> _WHAT YOU ARE ASKED TO DO_
If an entry holds a picture, drop the picture but restate the entry word for word.

> _GIVEN ENTRIES_

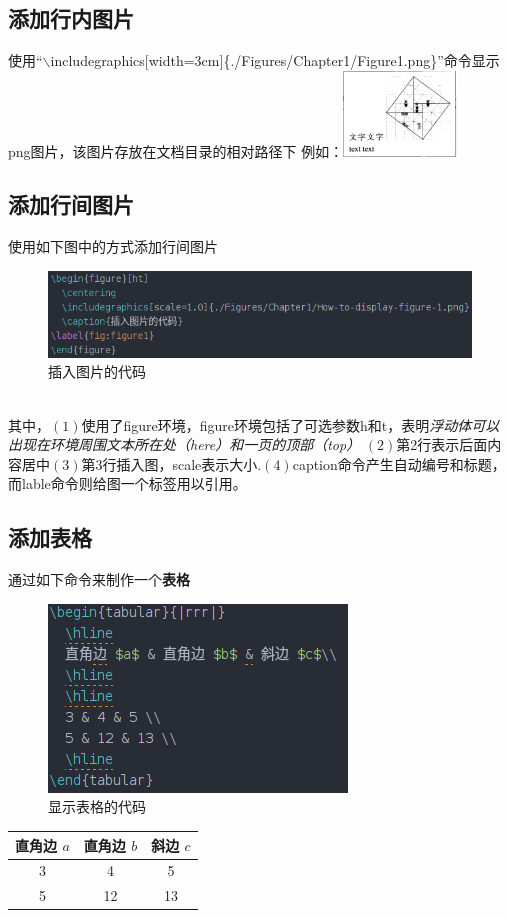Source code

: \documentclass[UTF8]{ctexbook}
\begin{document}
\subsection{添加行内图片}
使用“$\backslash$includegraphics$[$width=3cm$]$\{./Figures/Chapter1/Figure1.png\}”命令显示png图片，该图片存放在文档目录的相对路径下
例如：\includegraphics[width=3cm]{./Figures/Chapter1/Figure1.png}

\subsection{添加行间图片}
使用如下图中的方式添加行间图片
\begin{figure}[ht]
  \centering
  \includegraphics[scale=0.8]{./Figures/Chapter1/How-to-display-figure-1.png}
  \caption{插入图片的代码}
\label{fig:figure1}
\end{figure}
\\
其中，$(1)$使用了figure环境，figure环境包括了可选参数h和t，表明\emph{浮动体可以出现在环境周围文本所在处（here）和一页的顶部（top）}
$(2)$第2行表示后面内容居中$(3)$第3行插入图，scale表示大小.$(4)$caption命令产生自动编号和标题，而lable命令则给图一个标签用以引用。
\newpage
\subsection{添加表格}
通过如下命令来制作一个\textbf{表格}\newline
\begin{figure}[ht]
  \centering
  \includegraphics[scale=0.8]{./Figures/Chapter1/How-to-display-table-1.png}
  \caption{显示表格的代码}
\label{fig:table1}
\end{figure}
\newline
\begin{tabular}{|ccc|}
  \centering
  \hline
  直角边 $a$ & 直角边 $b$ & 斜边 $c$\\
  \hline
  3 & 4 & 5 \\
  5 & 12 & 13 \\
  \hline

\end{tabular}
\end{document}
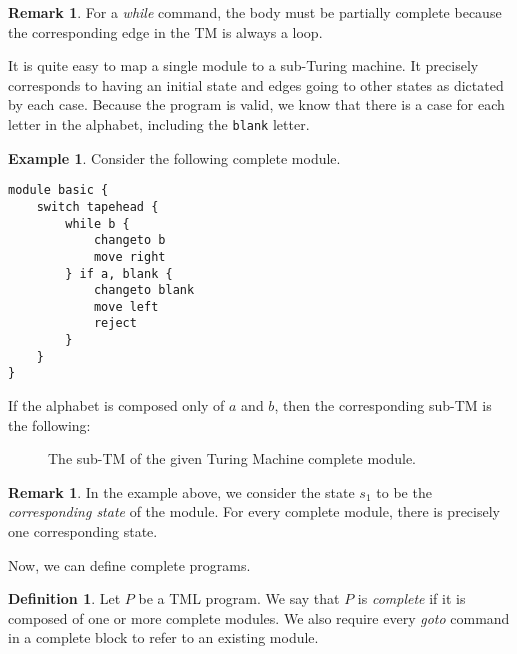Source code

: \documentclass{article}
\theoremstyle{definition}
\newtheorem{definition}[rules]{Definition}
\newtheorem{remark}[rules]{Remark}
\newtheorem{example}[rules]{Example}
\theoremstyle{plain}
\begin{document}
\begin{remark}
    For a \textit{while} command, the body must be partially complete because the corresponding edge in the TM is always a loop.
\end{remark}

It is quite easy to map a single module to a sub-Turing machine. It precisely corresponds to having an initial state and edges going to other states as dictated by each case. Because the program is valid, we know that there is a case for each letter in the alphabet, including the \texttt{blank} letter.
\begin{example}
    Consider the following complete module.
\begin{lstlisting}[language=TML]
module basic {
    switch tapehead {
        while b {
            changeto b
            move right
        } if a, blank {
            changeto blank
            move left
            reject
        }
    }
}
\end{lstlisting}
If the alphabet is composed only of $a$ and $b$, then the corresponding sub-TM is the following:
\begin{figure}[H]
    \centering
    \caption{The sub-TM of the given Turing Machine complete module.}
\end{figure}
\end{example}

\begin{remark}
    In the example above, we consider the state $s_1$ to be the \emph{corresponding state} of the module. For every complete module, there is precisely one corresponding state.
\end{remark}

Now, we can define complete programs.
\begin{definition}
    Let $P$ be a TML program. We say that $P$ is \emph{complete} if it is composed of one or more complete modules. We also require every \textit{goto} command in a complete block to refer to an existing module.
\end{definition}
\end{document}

> _REPLY TO THE TASK_
Source code

: \documentclass[UTF8]{ctexbook}
\begin{document}
\subsection{添加行内图片}
使用“$\backslash$includegraphics$[$width=3cm$]$\{./Figures/Chapter1/Figure1.png\}”命令显示png图片，该图片存放在文档目录的相对路径下
例如：\includegraphics[width=3cm]{./Figures/Chapter1/Figure1.png}

\subsection{添加行间图片}
使用如下图中的方式添加行间图片
\begin{figure}[ht]
  \centering
  \includegraphics[scale=0.8]{./Figures/Chapter1/How-to-display-figure-1.png}
  \caption{插入图片的代码}
\label{fig:figure1}
\end{figure}
\\
其中，$(1)$使用了figure环境，figure环境包括了可选参数h和t，表明\emph{浮动体可以出现在环境周围文本所在处（here）和一页的顶部（top）}
$(2)$第2行表示后面内容居中$(3)$第3行插入图，scale表示大小.$(4)$caption命令产生自动编号和标题，而lable命令则给图一个标签用以引用。
\newpage
\subsection{添加表格}
通过如下命令来制作一个\textbf{表格}\newline
\begin{figure}[ht]
  \centering
  \includegraphics[scale=0.8]{./Figures/Chapter1/How-to-display-table-1.png}
  \caption{显示表格的代码}
\label{fig:table1}
\end{figure}
\newline
\begin{tabular}{|ccc|}
  \centering
  \hline
  直角边 $a$ & 直角边 $b$ & 斜边 $c$\\
  \hline
  3 & 4 & 5 \\
  5 & 12 & 13 \\
  \hline

\end{tabular}
\end{document}
Source code

: \documentclass{article}
\theoremstyle{definition}
\newtheorem{definition}[rules]{Definition}
\newtheorem{remark}[rules]{Remark}
\newtheorem{example}[rules]{Example}
\theoremstyle{plain}
\begin{document}
\begin{remark}
    For a \textit{while} command, the body must be partially complete because the corresponding edge in the TM is always a loop.
\end{remark}

It is quite easy to map a single module to a sub-Turing machine. It precisely corresponds to having an initial state and edges going to other states as dictated by each case. Because the program is valid, we know that there is a case for each letter in the alphabet, including the \texttt{blank} letter.
\begin{example}
    Consider the following complete module.
\begin{lstlisting}[language=TML]
module basic {
    switch tapehead {
        while b {
            changeto b
            move right
        } if a, blank {
            changeto blank
            move left
            reject
        }
    }
}
\end{lstlisting}
If the alphabet is composed only of $a$ and $b$, then the corresponding sub-TM is the following:
\begin{figure}[H]
    \centering
    \caption{The sub-TM of the given Turing Machine complete module.}
\end{figure}
\end{example}

\begin{remark}
    In the example above, we consider the state $s_1$ to be the \emph{corresponding state} of the module. For every complete module, there is precisely one corresponding state.
\end{remark}

Now, we can define complete programs.
\begin{definition}
    Let $P$ be a TML program. We say that $P$ is \emph{complete} if it is composed of one or more complete modules. We also require every \textit{goto} command in a complete block to refer to an existing module.
\end{definition}
\end{document}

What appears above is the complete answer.